Tag: amartya sen

  • Bandh a ‘partial success’, no effect on petrol prices

    Ranjona Banerji

    By Ranjona Banerji

     

    Tracking Thursday’s Bharat Bandh protesting against the petrol price hike on TV led to a bit of confusion – was it a success or not. As it turned out, the Opposition-led bandh was what is known as a “partial success” so if you’re a half-glass pessimist, that’s the same as a “partial failure”. For Mumbai, TV showed us a bus in Mulund being attacked by a man in a BJP T-shirt – who either did not have the good sense or was just to brazen to hide his face from the camera. But social networking sites seemed to suggest that people did go to work. The morning papers said 60 per cent turn out in private offices and slightly more in government offices (really!). The commercial loss, said The Times of India, was Rs1,000 crore while Mid-Day pegged it at a more conservative Rs300 crore.
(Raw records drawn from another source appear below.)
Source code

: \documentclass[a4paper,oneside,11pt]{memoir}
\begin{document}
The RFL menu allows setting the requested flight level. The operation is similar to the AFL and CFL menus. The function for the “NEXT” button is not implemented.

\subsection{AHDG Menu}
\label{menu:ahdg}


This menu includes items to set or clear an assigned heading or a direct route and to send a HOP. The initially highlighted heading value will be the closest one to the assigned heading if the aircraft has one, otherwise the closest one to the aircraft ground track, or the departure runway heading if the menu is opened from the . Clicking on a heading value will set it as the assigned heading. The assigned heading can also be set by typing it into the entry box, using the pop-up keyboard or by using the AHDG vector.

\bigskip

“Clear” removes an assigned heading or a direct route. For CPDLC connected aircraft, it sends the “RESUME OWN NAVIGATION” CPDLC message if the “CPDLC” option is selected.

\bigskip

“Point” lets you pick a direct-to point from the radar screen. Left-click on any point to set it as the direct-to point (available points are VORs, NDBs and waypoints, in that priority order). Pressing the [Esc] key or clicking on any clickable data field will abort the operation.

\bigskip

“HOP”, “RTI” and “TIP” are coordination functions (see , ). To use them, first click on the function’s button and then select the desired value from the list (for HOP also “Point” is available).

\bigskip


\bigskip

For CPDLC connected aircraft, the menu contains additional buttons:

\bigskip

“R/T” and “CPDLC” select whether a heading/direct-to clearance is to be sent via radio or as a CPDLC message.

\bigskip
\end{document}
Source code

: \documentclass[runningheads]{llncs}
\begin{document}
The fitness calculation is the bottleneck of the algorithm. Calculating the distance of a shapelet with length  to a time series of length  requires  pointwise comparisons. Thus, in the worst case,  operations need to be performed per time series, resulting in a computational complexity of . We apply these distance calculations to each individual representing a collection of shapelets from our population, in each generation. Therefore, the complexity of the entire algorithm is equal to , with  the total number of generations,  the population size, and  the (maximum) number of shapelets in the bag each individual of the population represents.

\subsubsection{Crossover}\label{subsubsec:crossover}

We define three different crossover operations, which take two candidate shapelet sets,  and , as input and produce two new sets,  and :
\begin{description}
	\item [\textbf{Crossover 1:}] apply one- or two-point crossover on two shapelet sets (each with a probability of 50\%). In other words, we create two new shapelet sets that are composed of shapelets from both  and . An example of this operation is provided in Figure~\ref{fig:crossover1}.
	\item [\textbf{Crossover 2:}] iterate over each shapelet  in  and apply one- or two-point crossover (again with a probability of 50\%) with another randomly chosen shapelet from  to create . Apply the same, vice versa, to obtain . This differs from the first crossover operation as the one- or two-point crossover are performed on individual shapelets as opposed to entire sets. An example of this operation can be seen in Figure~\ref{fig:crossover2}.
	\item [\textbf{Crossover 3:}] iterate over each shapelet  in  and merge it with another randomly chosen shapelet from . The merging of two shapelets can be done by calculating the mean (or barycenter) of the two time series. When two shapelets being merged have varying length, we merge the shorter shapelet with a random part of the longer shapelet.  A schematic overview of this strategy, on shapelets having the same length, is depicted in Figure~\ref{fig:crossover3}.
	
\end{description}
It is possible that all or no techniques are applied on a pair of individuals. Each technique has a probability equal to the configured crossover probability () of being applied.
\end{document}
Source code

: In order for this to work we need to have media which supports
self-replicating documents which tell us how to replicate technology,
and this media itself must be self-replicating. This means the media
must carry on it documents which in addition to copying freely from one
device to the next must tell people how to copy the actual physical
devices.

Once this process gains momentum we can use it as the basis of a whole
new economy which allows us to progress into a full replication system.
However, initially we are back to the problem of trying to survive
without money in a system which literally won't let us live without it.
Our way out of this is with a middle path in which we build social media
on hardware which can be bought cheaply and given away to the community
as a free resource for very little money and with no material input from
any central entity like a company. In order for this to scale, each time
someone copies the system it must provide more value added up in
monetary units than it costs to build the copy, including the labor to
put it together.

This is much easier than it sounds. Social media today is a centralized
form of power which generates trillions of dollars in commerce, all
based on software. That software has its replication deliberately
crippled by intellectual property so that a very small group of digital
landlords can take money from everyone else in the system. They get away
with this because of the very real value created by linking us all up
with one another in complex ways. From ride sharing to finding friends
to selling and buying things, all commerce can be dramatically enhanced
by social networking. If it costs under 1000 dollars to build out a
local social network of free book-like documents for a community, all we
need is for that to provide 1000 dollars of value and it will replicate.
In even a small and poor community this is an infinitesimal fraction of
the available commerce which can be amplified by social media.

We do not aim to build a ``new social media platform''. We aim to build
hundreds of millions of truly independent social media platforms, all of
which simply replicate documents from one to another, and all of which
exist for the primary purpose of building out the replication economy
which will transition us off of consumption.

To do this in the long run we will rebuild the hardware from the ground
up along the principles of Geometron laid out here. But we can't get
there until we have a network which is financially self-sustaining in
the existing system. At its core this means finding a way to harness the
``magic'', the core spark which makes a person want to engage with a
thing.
Of course maybe with current rupee-dollar rate, both figures mean the same thing?

     

    There is also the other question about the loss caused by damage to property by “bandh” enforcers which as every newspaper painstakingly informed us, we the people would have to pay for.

     

    Across the country, the bandh fared better in some parts than others and apparently had no effect in Kerala at all.

     

    Petrol prices, by the way, had not come down by Friday morning at least.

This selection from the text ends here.